Secondly, Ms Wadsworth only had authority to explain a decision taken by others, not to grant a pay increase.

EAT decision

The EAT, however, said that the employment judge was wrong. The letter of 10 October recorded the outcome of a grievance which had been made to the employer and was answered on behalf of the employer by Ms Wadsworth.

Though not authorised to determine pay, she was authorised to communicate what others had decided. Otherwise, there would have been no point in asking her to deal with the grievance, since it was the outcome of the pay appeal which was at issue. She was acting as the employer’s representative and not in a personal capacity. The effect of the letter was thus that the employer had personally and directly told their employees of a pay rise, and they had continued to work in that knowledge.

So when an employer offers an additional benefit to their employees it should be assumed that it has become a term of the contract in the absence of evidence that they have rejected the offer. The employees do not have to formally accept the offer as they are deemed to have accepted it merely by continuing to work, and it took effect the moment they were notified of it. If the change involved a higher grade with more responsibilities, something more might be required by way of acceptance, but there was no suggestion in this case that the jobs that the claimants were doing had changed. The reference to a change of “grade" referred to a different salary scale, and a different approach to payments, but not additional or more onerous duties.

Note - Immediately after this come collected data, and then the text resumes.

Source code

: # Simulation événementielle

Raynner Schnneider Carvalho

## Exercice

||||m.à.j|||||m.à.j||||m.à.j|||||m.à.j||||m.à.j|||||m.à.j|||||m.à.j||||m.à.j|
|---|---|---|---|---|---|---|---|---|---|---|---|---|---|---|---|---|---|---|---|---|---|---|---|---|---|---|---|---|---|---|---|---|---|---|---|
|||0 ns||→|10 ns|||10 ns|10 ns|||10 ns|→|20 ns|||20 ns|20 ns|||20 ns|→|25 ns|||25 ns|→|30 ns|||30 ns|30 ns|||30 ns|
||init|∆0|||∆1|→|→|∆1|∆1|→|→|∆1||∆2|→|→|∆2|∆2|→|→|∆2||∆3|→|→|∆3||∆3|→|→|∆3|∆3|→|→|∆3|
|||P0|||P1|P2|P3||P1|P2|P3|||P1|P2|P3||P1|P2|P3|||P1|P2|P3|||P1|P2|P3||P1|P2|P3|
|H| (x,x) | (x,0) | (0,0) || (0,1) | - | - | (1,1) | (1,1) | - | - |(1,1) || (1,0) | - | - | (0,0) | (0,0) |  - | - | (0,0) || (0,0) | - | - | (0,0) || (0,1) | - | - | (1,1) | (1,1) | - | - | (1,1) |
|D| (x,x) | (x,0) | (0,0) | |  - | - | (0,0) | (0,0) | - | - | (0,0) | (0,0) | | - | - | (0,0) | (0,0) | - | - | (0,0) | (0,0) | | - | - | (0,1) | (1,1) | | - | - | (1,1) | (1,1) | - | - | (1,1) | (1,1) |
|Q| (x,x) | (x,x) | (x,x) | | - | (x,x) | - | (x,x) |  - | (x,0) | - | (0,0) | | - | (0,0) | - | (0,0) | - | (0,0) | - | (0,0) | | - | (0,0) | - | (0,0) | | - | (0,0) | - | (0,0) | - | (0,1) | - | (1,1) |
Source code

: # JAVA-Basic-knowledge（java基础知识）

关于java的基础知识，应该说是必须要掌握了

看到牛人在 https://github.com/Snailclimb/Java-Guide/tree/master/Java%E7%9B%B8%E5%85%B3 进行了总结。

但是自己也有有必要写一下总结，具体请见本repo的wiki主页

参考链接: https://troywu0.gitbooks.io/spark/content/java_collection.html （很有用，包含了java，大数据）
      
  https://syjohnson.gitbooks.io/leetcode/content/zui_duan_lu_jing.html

However, the EAT remitted the issue of whether the employees recognised, or should have recognised, that the letter was a mistake (thereby nullifying the contractual effect of the document) for a fresh tribunal to consider.

Comment

There are a number of authorities which demonstrate that an employee may be deemed to have accepted an unfavourable variation by continuing to work. This is particularly so where the variation has immediate and frequent effect as is the case with pay. The employment judge’s decision, had it stood, would have led to the very strange result that express acceptance is required where the variation is favourable to the employee but not where it is to the employee’s detriment.